Calamity and malaise are part of the human condition, he said, and pondering the world wars endured by prior generations can put a virus or a wildfire in perspective.

Coronavirus live updates: SF urges people to stay inside due…
“As a species, we are resilient,” he said. “Many generations have seen this level of calamity.”

Taking care of oneself, living in the moment, checking in with family and friends, getting enough exercise and sleep — those are the keys to coping, Balan said. And turning off the TV and the computer when enough is enough — that helps, too. It also reduces exposure to the added stresses of a national election and its apocalyptic nuances.

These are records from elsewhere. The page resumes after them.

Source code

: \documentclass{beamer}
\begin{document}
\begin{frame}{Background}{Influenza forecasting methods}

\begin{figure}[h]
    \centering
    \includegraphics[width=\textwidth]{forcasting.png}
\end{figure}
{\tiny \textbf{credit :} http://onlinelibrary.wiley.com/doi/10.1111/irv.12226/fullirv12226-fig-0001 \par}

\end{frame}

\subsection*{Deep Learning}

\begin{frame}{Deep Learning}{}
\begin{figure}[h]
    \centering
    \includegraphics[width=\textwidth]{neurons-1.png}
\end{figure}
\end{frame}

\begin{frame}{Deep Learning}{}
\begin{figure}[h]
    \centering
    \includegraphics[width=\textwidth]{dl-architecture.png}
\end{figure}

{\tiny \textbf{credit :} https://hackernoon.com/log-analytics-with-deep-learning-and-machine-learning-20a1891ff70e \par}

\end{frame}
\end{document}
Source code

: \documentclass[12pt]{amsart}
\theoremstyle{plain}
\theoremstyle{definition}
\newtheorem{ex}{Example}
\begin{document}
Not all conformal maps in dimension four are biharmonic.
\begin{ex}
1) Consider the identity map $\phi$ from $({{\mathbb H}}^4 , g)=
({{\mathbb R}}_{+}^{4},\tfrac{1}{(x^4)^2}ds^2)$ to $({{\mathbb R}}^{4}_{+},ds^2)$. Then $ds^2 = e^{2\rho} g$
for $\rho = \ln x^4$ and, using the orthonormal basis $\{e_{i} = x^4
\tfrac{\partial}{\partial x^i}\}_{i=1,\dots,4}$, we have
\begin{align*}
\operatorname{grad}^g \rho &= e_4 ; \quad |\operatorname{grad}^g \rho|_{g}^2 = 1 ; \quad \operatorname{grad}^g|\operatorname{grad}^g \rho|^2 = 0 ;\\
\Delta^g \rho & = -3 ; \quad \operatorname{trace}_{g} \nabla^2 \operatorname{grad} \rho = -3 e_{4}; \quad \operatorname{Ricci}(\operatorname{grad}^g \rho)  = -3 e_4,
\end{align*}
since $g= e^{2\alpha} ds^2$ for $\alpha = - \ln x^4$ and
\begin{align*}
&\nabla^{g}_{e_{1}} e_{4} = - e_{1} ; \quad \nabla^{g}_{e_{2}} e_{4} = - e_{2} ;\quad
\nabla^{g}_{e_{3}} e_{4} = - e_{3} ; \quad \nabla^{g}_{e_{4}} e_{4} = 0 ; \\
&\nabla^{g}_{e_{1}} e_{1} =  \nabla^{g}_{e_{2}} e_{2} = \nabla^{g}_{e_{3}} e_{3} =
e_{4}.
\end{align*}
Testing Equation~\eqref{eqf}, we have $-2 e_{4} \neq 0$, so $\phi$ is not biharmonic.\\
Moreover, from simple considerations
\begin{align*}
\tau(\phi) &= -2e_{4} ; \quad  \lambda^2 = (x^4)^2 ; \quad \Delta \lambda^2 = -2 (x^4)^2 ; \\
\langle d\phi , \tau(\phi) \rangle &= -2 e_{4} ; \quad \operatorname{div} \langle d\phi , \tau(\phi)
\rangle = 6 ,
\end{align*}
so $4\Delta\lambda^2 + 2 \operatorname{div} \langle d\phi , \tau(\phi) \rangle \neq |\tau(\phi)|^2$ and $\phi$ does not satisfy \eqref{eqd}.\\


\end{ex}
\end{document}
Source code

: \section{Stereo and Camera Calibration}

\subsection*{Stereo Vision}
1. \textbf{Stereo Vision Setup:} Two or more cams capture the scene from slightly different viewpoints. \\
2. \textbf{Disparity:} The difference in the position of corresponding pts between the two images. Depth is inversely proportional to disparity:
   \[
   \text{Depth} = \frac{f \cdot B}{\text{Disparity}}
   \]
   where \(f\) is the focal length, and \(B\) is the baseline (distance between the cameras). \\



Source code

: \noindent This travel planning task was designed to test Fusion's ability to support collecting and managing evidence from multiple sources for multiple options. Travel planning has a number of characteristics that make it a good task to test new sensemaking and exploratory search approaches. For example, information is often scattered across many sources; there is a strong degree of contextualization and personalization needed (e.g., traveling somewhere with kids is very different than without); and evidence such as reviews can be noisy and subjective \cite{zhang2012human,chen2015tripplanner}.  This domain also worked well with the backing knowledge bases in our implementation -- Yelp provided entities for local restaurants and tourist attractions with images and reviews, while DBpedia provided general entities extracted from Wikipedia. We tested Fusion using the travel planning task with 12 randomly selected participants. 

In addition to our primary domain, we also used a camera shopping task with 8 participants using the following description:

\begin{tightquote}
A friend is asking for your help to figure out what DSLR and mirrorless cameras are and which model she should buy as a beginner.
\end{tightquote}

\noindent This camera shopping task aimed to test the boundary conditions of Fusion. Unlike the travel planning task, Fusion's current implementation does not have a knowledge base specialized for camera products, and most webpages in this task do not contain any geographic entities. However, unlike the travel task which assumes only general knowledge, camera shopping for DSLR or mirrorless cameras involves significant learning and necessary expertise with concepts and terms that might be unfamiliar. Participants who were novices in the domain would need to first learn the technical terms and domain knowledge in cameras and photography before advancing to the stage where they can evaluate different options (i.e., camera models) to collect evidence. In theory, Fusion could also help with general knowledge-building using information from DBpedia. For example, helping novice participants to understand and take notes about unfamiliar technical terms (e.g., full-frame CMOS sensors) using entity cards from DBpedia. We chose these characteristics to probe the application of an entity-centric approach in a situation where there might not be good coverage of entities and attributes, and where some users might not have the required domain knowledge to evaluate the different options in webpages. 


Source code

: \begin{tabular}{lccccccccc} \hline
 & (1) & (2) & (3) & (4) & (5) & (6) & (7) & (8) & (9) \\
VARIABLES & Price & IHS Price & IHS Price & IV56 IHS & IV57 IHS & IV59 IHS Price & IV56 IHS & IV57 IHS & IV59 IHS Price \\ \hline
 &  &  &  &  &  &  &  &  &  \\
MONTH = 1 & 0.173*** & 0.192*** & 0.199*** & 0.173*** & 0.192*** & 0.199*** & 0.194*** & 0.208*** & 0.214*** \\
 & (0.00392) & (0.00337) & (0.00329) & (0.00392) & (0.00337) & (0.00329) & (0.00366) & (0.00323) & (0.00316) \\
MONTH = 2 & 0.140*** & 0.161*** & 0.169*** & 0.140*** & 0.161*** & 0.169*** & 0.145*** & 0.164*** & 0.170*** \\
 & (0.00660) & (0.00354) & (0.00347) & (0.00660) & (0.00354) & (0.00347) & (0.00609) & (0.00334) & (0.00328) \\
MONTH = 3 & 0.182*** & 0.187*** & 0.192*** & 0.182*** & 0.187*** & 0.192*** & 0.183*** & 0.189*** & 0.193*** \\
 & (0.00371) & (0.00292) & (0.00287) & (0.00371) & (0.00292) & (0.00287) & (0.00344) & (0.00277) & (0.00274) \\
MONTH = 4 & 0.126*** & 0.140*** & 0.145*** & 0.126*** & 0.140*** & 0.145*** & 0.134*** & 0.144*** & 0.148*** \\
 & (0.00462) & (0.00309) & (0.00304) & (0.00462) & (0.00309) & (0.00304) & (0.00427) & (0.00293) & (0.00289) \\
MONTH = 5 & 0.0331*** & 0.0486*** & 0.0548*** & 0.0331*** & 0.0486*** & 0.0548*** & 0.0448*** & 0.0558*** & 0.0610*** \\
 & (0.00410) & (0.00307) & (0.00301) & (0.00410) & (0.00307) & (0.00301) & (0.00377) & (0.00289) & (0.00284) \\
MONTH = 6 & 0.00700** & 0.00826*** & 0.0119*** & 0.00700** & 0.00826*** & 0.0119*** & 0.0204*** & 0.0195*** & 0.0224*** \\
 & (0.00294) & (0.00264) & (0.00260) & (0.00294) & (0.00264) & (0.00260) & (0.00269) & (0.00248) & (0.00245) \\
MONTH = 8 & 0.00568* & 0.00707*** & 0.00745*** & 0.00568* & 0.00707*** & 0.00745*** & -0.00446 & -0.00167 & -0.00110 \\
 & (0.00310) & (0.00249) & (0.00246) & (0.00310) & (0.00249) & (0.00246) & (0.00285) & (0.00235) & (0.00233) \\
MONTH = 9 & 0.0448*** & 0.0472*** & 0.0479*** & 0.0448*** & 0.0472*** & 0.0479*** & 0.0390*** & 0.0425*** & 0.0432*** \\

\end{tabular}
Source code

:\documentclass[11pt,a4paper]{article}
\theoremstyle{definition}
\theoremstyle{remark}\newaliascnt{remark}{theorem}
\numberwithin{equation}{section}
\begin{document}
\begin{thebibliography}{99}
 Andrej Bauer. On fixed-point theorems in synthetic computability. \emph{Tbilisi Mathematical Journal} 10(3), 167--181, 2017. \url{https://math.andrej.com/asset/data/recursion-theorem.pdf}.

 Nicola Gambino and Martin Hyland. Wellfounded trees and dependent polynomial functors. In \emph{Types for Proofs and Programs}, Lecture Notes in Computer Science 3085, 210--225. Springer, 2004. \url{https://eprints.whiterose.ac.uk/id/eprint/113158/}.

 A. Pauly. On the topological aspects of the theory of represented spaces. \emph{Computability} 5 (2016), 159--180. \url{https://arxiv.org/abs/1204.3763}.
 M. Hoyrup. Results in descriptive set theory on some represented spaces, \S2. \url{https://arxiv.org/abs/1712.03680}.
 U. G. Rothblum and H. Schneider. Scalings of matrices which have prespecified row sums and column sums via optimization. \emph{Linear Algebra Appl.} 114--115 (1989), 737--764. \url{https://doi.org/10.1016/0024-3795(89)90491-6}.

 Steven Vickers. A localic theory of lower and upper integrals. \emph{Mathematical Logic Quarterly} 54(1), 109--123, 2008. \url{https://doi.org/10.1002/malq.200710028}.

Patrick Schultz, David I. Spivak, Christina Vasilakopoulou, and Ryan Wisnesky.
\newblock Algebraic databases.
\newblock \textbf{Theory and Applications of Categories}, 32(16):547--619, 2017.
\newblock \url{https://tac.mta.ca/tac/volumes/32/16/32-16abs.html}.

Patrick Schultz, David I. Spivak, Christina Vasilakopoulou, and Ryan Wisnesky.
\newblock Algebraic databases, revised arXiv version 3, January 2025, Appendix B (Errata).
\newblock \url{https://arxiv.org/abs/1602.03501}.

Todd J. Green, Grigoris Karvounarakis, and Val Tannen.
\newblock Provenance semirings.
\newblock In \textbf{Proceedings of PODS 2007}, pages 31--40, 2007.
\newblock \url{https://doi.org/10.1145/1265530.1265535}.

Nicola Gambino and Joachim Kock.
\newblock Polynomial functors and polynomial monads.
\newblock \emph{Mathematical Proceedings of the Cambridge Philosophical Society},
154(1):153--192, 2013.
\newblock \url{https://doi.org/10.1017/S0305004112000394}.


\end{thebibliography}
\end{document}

“Just when you think you’re beginning to deal with one disaster, another one comes along,” said David Spiegel, a psychiatry professor at Stanford University. “Patients who have been stable are experiencing an exacerbation of depression and anxiety.”

The year 2020, he said, is turning out to be a “remarkable test of everyone’s ability to cope.”

Trying to cope in Alamo Square, while holding three dogs on a leash, was professional dog walker Michael Waddell. He used to wear a plain mask, for the virus. Now he wears a mask with an air filter, for the virus and the smoke. Different disaster, different mask.

Two in 5 U.S. adults say they are “struggling with mental health or substance abuse” since the pandemic hit, according to a report from the Centers for Disease Control and Prevention. And the “prevalence of symptoms of anxiety disorder” were triple those of last year, the report added.

Even if psychiatrists are doing more business these days, Waddell said, dog walkers aren’t. Business has largely fallen off as people staying home can walk their own dogs.

Waddell’s usual complement of dogs is six. Losing half his income, Waddell said, “has added more to my immediate stress than the smoke or the wildfires.”

Dogs, who have no problem living in the moment, help. So do hobbies, said Melissa Smith, who was waiting for 5-McAllister bus. She said her therapy was to try “old lady hobbies.”

“This is the perfect excuse to take up knitting,” she said. “It’s a good outlet for the frustration. You need something to channel your energy.”

Smith was on her way home, where the knitting was waiting.

“What better place to practice peace than the middle of a storm?” she said. “I just think, after this, we are all going to be so resilient.”